Maine’s low ranking also has caused some embarrassing headlines, with a Bloomberg editor recently comparing the state’s Internet service with that of a developing country.

“Although some of the recent publicity was uncomfortable to absorb, it did serve the purpose of giving Maine a wake-up call,” Fletcher Kittredge, CEO of GWI, said in a statement. “And one of the best things Maine has going for it is cities and towns that are very resourceful. They figure out a way.”

U.S. Sen. Angus King, an independent, issued a statement Monday praising the public-private partnership between South Portland and GWI.

“Reliable, high-speed Internet service is no different than electricity or water. It’s a vital public utility that’s necessary to succeed in a globally competitive economy,” King said. “Today, South Portland is giving its citizens a leg up in that competition by creating a cutting-edge broadband infrastructure network that will open the doors to greater economic and educational opportunities.”


The South Portland announcement comes a month after a similar project was announced by GWI and the midcoast town of Rockport. The South Portland project is similar to Rockport’s, but on a much larger scale, Jones said.

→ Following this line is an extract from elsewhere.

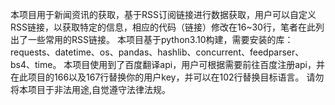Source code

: 本项目用于新闻资讯的获取，基于RSS订阅链接进行数据获取，用户可以自定义RSS链接，以获取特定的信息，相应的代码（链接）修改在16~30行，笔者在此列出了一些常用的RSS链接。
本项目基于python3.10构建，需要安装的库：requests、datetime、os、pandas、hashlib、concurrent、feedparser、bs4、time。
本项目使用到了百度翻译api，用户可根据需要前往百度注册api，并在此项目的166以及167行替换你的用户key，并可以在102行替换目标语言。
请勿将本项目于非法用途,自觉遵守法律法规。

The Rockport project will include the installation of one mile of fiber cables through the town, while GWI will initially install four miles in South Portland with the potential for more in future phases.

Jones said there could be more public-private partnerships between GWI and other Maine towns and cities in the future.

“We’re in active conversations with other municipalities,” he said. “I’m not at liberty to say who yet, but those discussions are in the early phases.”